Short Answer
Exceeding the small business revenue limit by even one euro invalidates your VAT exemption retroactively for the entire fiscal year.
You must monitor your incoming payments continuously to avoid paying a massive tax bill completely out of your own pocket.
What Most Expats Don't Realize
You registered as a small business owner (Kleinunternehmer) and assumed your €25,050 annual revenue was close enough to the €25,000 exemption limit to be overlooked. During your annual tax audit, the Finanzamt declared your exemption void and demanded 19% value-added tax on all your invoices retroactively. You lost €4,759 of your personal savings because you could not legally demand that tax money from your past clients.
What To Do
- Open your bookkeeping ledger every single month to calculate your running gross revenue total.
- Print the required legal disclaimer sentence citing § 19 UStG on every invoice you issue while under the exemption limit.

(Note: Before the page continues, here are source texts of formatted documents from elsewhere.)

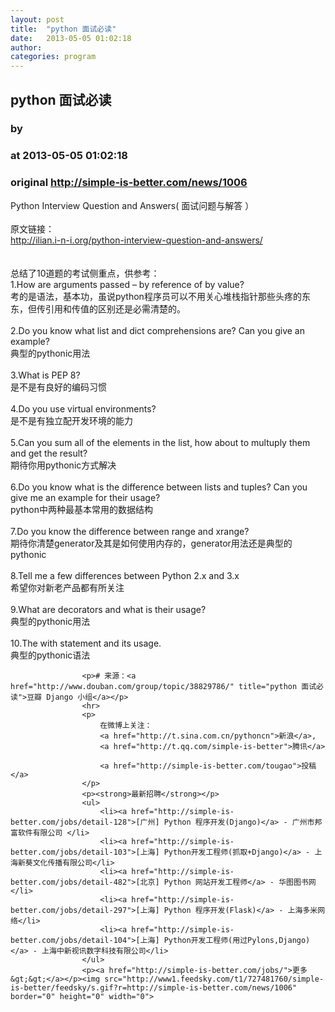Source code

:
 ```yaml
---
layout: post
title:  "python 面试必读"
date:   2013-05-05 01:02:18
author: 
categories: program
---
```


## python 面试必读
### by 
### at 2013-05-05 01:02:18
### original <http://simple-is-better.com/news/1006>

<p>
	Python Interview Question and Answers( 面试问题与解答 ） <br>
	<br>
	原文链接： <br>
	<a href="http://www.douban.com/link2?url=http%3A//ilian.i-n-i.org/python-interview-question-and-answers/" rel="nofollow">http://ilian.i-n-i.org/python-interview-question-and-answers/</a> <br>
	<br>
	<br>
	总结了10道题的考试侧重点，供参考： <br>
	1.How are arguments passed – by reference of by value? <br>
	考的是语法，基本功，虽说python程序员可以不用关心堆栈指针那些头疼的东东，但传引用和传值的区别还是必需清楚的。 <br>
	<br>
	2.Do you know what list and dict comprehensions are? Can you give an example? <br>
	典型的pythonic用法 <br>
	<br>
	3.What is PEP 8? <br>
	是不是有良好的编码习惯 <br>
	<br>
	4.Do you use virtual environments? <br>
	是不是有独立配开发环境的能力 <br>
	<br>
	5.Can you sum all of the elements in the list, how about to multuply them and get the result? <br>
	期待你用pythonic方式解决 <br>
	<br>
	6.Do you know what is the difference between lists and tuples? Can you give me an example for their usage? <br>
	python中两种最基本常用的数据结构 <br>
	<br>
	7.Do you know the difference between range and xrange? <br>
	期待你清楚generator及其是如何使用内存的，generator用法还是典型的pythonic <br>
	<br>
	8.Tell me a few differences between Python 2.x and 3.x <br>
	希望你对新老产品都有所关注 <br>
	<br>
	9.What are decorators and what is their usage? <br>
	典型的pythonic用法 <br>
	<br>
	10.The with statement and its usage. <br>
	典型的pythonic语法 </p>

                    <p># 来源：<a href="http://www.douban.com/group/topic/38829786/" title="python 面试必读">豆瓣 Django 小组</a></p>
                    <hr>
                    <p>
                        在微博上关注：
                        <a href="http://t.sina.com.cn/pythoncn">新浪</a>,
                        <a href="http://t.qq.com/simple-is-better">腾讯</a>
                         
                        <a href="http://simple-is-better.com/tougao">投稿</a>
                    </p>
                    <p><strong>最新招聘</strong></p>
                    <ul>
                        <li><a href="http://simple-is-better.com/jobs/detail-128">[广州] Python 程序开发(Django)</a> - 广州市邦富软件有限公司 </li>
                        <li><a href="http://simple-is-better.com/jobs/detail-103">[上海] Python开发工程师(抓取+Django)</a> - 上海新葵文化传播有限公司</li>
                        <li><a href="http://simple-is-better.com/jobs/detail-482">[北京] Python 网站开发工程师</a> - 华图图书网</li>
                        <li><a href="http://simple-is-better.com/jobs/detail-297">[上海] Python 程序开发(Flask)</a> - 上海多米网络</li>
                        <li><a href="http://simple-is-better.com/jobs/detail-104">[上海] Python开发工程师(用过Pylons,Django)</a> - 上海中新视讯数字科技有限公司</li>
                    </ul>
                    <p><a href="http://simple-is-better.com/jobs/">更多&gt;&gt;</a></p><img src="http://www1.feedsky.com/t1/727481760/simple-is-better/feedsky/s.gif?r=http://simple-is-better.com/news/1006" border="0" height="0" width="0">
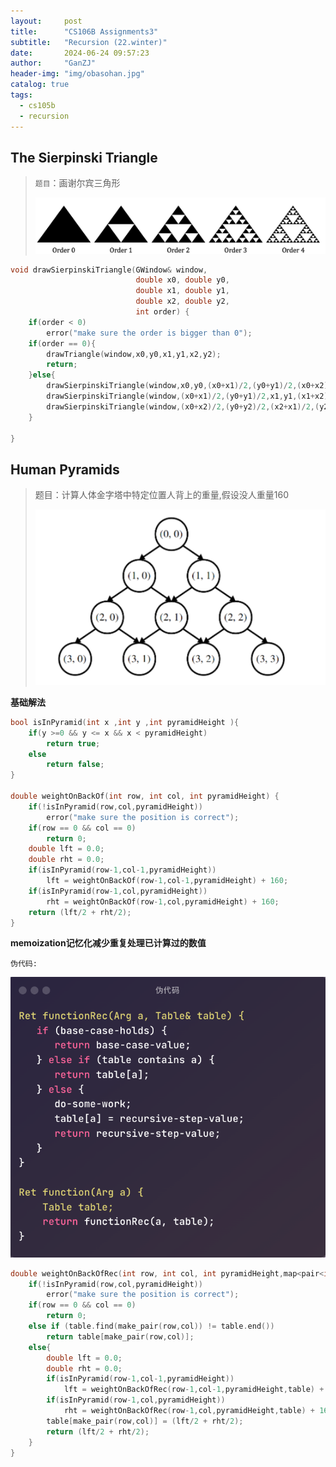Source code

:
 ```yaml
---
layout:     post
title:      "CS106B Assignments3"
subtitle:   "Recursion (22.winter)"
date:       2024-06-24 09:57:23
author:     "GanZJ"
header-img: "img/obasohan.jpg"
catalog: true
tags:
  - cs105b
  - recursion
---
```


## The Sierpinski Triangle

> `题目`：画谢尔宾三角形
>
> ![image-20240624105147330](/img/in-post/image-20240624105147330.png)

```cpp
void drawSierpinskiTriangle(GWindow& window,
                            double x0, double y0,
                            double x1, double y1,
                            double x2, double y2,
                            int order) {
    if(order < 0)
        error("make sure the order is bigger than 0");
    if(order == 0){
        drawTriangle(window,x0,y0,x1,y1,x2,y2);
        return;
    }else{
        drawSierpinskiTriangle(window,x0,y0,(x0+x1)/2,(y0+y1)/2,(x0+x2)/2,(y0+y2)/2,order-1);
        drawSierpinskiTriangle(window,(x0+x1)/2,(y0+y1)/2,x1,y1,(x1+x2)/2,(y1+y2)/2,order-1);
        drawSierpinskiTriangle(window,(x0+x2)/2,(y0+y2)/2,(x2+x1)/2,(y2+y1)/2,x2,y2,order-1);
    }

}
```



## Human Pyramids

> 题目：计算人体金字塔中特定位置人背上的重量,假设没人重量160
>
> ![image-20240626110803692](/img/in-post/image-20240626110803692.png)

**基础解法**

```cpp
bool isInPyramid(int x ,int y ,int pyramidHeight ){
    if(y >=0 && y <= x && x < pyramidHeight)
        return true;
    else
        return false;
}

double weightOnBackOf(int row, int col, int pyramidHeight) {
    if(!isInPyramid(row,col,pyramidHeight))
        error("make sure the position is correct");
    if(row == 0 && col == 0)
        return 0;
    double lft = 0.0;
    double rht = 0.0;
    if(isInPyramid(row-1,col-1,pyramidHeight))
        lft = weightOnBackOf(row-1,col-1,pyramidHeight) + 160;
    if(isInPyramid(row-1,col,pyramidHeight))
        rht = weightOnBackOf(row-1,col,pyramidHeight) + 160;
    return (lft/2 + rht/2);
}
```



**memoization记忆化减少重复处理已计算过的数值** 

`伪代码:`

![image-20240626112148034](/img/in-post/image-20240626112148034.png)

```cpp
double weightOnBackOfRec(int row, int col, int pyramidHeight,map<pair<int,int>,double>& table){
    if(!isInPyramid(row,col,pyramidHeight))
        error("make sure the position is correct");
    if(row == 0 && col == 0)
        return 0;
    else if (table.find(make_pair(row,col)) != table.end())
        return table[make_pair(row,col)];
    else{
        double lft = 0.0;
        double rht = 0.0;
        if(isInPyramid(row-1,col-1,pyramidHeight))
            lft = weightOnBackOfRec(row-1,col-1,pyramidHeight,table) + 160;
        if(isInPyramid(row-1,col,pyramidHeight))
            rht = weightOnBackOfRec(row-1,col,pyramidHeight,table) + 160;
        table[make_pair(row,col)] = (lft/2 + rht/2);
        return (lft/2 + rht/2);
    }
}
```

- "Ich bin nach Paragraf 19 UStG von der Umsatzsteuer befreit." (I am exempt from VAT under Section 19 of the German VAT Act.) — type this exact statement at the bottom of your billing documents.
The Truth
Germany enforces financial thresholds with absolute mathematical rigidity, ignoring minor overages or accounting ignorance. The system shifts the entire risk of retrospective taxation onto the individual entrepreneur's personal assets.